AI-enhanced search with intelligent reranking and content extraction. Takes ~3x longer but provides higher quality, ranked results with full page content.

**Parameters:**
- `query` (str): Search keyword
- `max_results` (int, optional): Initial results to fetch (default: 5, recommended 5+)
- `language` (str, optional): Search language (default: "zh")

**Returns:** JSON string with rank, title, url, and Content (full page text) for each result.

**Example:**
```python
{
  "query": "AI发展趋势 2025",
  "max_results": 12
}
```

### 3. `extractTextFromUrl`

Extract clean, readable text from a single webpage.

**Parameters:**
- `url` (str): Target webpage URL
- `follow_pagination` (bool, optional): Follow rel="next" links (default: true)
- `pagination_limit` (int, optional): Max pagination depth (default: 3)
- `timeout` (float, optional): HTTP timeout in seconds (default: 10.0)
- `user_agent` (str, optional): Custom User-Agent header
- `regular_expressions` (list[str], optional): Regex patterns to filter text

**Returns:** Extracted text content as string.

### 4. `extractTextFromUrls`

Extract text from multiple webpages in batch.

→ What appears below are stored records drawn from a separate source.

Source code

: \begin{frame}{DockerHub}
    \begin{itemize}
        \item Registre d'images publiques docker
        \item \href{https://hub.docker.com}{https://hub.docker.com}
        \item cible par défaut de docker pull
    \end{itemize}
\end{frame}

**Parameters:** Same as `extractTextFromUrl`, plus:
- `urls` (list[str]): List of target URLs

**Returns:** Combined text from all URLs, separated by double newlines.

## 🏗️ Project Structure

```
search-mcp/
├── searcher/
│   └── src/
│       ├── server.py              # MCP server entry point
│       ├── FetchPage/
│       │   └── fetchWeb.py        # Web content extraction
│       ├── WebSearch/
│       │   ├── baiduSearchTool.py # Baidu search implementation
│       │   └── SearchAgent.py     # AI agent definitions (legacy)
│       └── useAI2Search/
│           └── SearchAgent.py     # AI-powered search orchestration
├── tests/                         # Test files
├── pyproject.toml                # Project configuration
├── requirements.txt              # Dependencies
└── README.md                     # This file
```

## 🔧 Development

### Install Development Dependencies

```bash
uv pip install -e ".[dev]"
```

### Run Tests

```bash
pytest
```

### Code Formatting

```bash
# Format with black
black searcher/

# Lint with ruff
ruff check searcher/
```

## 📝 Configuration

### MCP Client Configuration Examples

**Minimal configuration:**
```json
{
  "mcpServers": {
    "search": {
      "command": "python",
      "args": ["server.py"],
      "cwd": "/path/to/search-mcp/searcher/src"
    }
  }
}
```

**With uv for dependency isolation:**
```json
{
  "mcpServers": {
    "search": {
      "command": "uv",
      "args": ["--directory", "/path/to/search-mcp/searcher/src", "run", "python", "server.py"]
    }
  }
}
```

## 🤝 Contributing

Contributions are welcome! Please feel free to submit a Pull Request.

1. Fork the repository
2. Create your feature branch (`git checkout -b feature/AmazingFeature`)
3. Commit your changes (`git commit -m 'Add some AmazingFeature'`)
4. Push to the branch (`git push origin feature/AmazingFeature`)
5. Open a Pull Request

## 📄 License

This project is licensed under the MIT License - see the [LICENSE](LICENSE) file for details.

## 🙏 Acknowledgments

- Built with [FastMCP](https://github.com/jlowin/fastmcp)
- AI models powered by [Agno](https://github.com/agno-agi/agno) and DashScope
- Search powered by [baidusearch](https://github.com/liuxingwt/baidusearch)
- Content extraction using [trafilatura](https://github.com/adbar/trafilatura)

## 📮 Contact

- GitHub: [@Vist233](https://github.com/Vist233)
- Repository: [Google-Search-Tool](https://github.com/Vist233/Google-Search-Tool)

## ⚠️ Disclaimer

This tool is for educational and research purposes. Please respect website terms of service and rate limits when scraping content.